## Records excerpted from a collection
<<<<

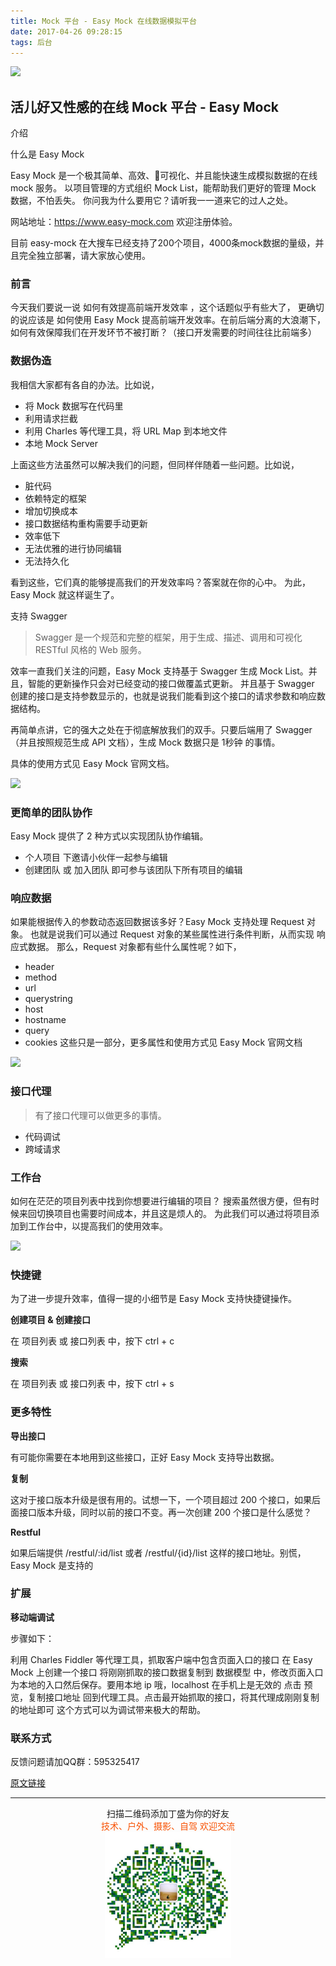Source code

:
 ```yaml
---
title: Mock 平台 - Easy Mock 在线数据模拟平台
date: 2017-04-26 09:28:15
tags: 后台
---
```

![](https://dn-mhke0kuv.qbox.me/693e427d03dabb5957ee.png)

## 活儿好又性感的在线 Mock 平台 - Easy Mock

介绍

什么是 Easy Mock

<!--more-->

Easy Mock 是一个极其简单、高效、可视化、并且能快速生成模拟数据的在线 mock 服务。
以项目管理的方式组织 Mock List，能帮助我们更好的管理 Mock 数据，不怕丢失。
你问我为什么要用它？请听我一一道来它的过人之处。

网站地址：https://www.easy-mock.com 欢迎注册体验。

目前 easy-mock 在大搜车已经支持了200个项目，4000条mock数据的量级，并且完全独立部署，请大家放心使用。

### 前言

今天我们要说一说 如何有效提高前端开发效率 ，这个话题似乎有些大了，
更确切的说应该是 如何使用 Easy Mock 提高前端开发效率。在前后端分离的大浪潮下，如何有效保障我们在开发环节不被打断？（接口开发需要的时间往往比前端多）

### 数据伪造

我相信大家都有各自的办法。比如说，

* 将 Mock 数据写在代码里
* 利用请求拦截
* 利用 Charles 等代理工具，将 URL Map 到本地文件
* 本地 Mock Server

上面这些方法虽然可以解决我们的问题，但同样伴随着一些问题。比如说，

* 脏代码
* 依赖特定的框架
* 增加切换成本
* 接口数据结构重构需要手动更新
* 效率低下
* 无法优雅的进行协同编辑
* 无法持久化

看到这些，它们真的能够提高我们的开发效率吗？答案就在你的心中。
为此，Easy Mock 就这样诞生了。

支持 Swagger

> Swagger 是一个规范和完整的框架，用于生成、描述、调用和可视化 RESTful 风格的 Web 服务。

效率一直我们关注的问题，Easy Mock 支持基于 Swagger 生成 Mock List。并且，智能的更新操作只会对已经变动的接口做覆盖式更新。
并且基于 Swagger 创建的接口是支持参数显示的，也就是说我们能看到这个接口的请求参数和响应数据结构。

再简单点讲，它的强大之处在于彻底解放我们的双手。只要后端用了 Swagger（并且按照规范生成 API 文档），生成 Mock 数据只是 1秒钟 的事情。

具体的使用方式见 Easy Mock 官网文档。

![](https://dn-mhke0kuv.qbox.me/73691fc806ff70250d52.png)


### 更简单的团队协作

Easy Mock 提供了 2 种方式以实现团队协作编辑。

* 个人项目 下邀请小伙伴一起参与编辑
* 创建团队 或 加入团队 即可参与该团队下所有项目的编辑

### 响应数据

如果能根据传入的参数动态返回数据该多好？Easy Mock 支持处理 Request 对象。
也就是说我们可以通过 Request 对象的某些属性进行条件判断，从而实现 响应式数据。
那么，Request 对象都有些什么属性呢？如下，

* header
* method
* url
* querystring
* host
* hostname
* query
* cookies
这些只是一部分，更多属性和使用方式见 Easy Mock 官网文档

![](https://dn-mhke0kuv.qbox.me/3908b21d67664b7cd706.png)

### 接口代理

> 有了接口代理可以做更多的事情。

* 代码调试
* 跨域请求

### 工作台

如何在茫茫的项目列表中找到你想要进行编辑的项目？
搜索虽然很方便，但有时候来回切换项目也需要时间成本，并且这是烦人的。
为此我们可以通过将项目添加到工作台中，以提高我们的使用效率。

![](https://dn-mhke0kuv.qbox.me/28ac33f30c0b201f873d.png)


### 快捷键

为了进一步提升效率，值得一提的小细节是 Easy Mock 支持快捷键操作。

**创建项目 & 创建接口**

在 项目列表 或 接口列表 中，按下 ctrl + c

**搜索**

在 项目列表 或 接口列表 中，按下 ctrl + s

### 更多特性

**导出接口**

有可能你需要在本地用到这些接口，正好 Easy Mock 支持导出数据。

**复制**

这对于接口版本升级是很有用的。试想一下，一个项目超过 200 个接口，如果后面接口版本升级，同时以前的接口不变。再一次创建 200 个接口是什么感觉？

**Restful**

如果后端提供 /restful/:id/list 或者 /restful/{id}/list 这样的接口地址。别慌，Easy Mock 是支持的

### 扩展

**移动端调试**

步骤如下：

利用 Charles Fiddler 等代理工具，抓取客户端中包含页面入口的接口
在 Easy Mock 上创建一个接口
将刚刚抓取的接口数据复制到 数据模型 中，修改页面入口为本地的入口然后保存。要用本地 ip 哦，localhost 在手机上是无效的
点击 预览，复制接口地址
回到代理工具。点击最开始抓取的接口，将其代理成刚刚复制的地址即可
这个方式可以为调试带来极大的帮助。

### 联系方式

反馈问题请加QQ群：595325417

[原文链接](https://juejin.im/post/58ff1fae61ff4b0066792f6e)


-------

<div  align=center>
    <center> 扫描二维码添加丁盛为你的好友</center ><center><font color=#f75000 size=>技术、户外、摄影、自驾 欢迎交流</font><center><img width='40%' align='center' src='/uploads/wechat-qcode.jpg
'>
</div>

>>>>

## AIM OF THE TASK
Repeat exactly and only the lines from the start of the data above through the line that holds "你问我为什么要用它？请听我一一道来它的过人之处。", inclusive. Pictures do not belong in the copy.

## ANSWER AREA
Source code

:
 ```yaml
---
title: Mock 平台 - Easy Mock 在线数据模拟平台
date: 2017-04-26 09:28:15
tags: 后台
---
```

![](https://dn-mhke0kuv.qbox.me/693e427d03dabb5957ee.png)

## 活儿好又性感的在线 Mock 平台 - Easy Mock

介绍

什么是 Easy Mock

<!--more-->

Easy Mock 是一个极其简单、高效、可视化、并且能快速生成模拟数据的在线 mock 服务。
以项目管理的方式组织 Mock List，能帮助我们更好的管理 Mock 数据，不怕丢失。
你问我为什么要用它？请听我一一道来它的过人之处。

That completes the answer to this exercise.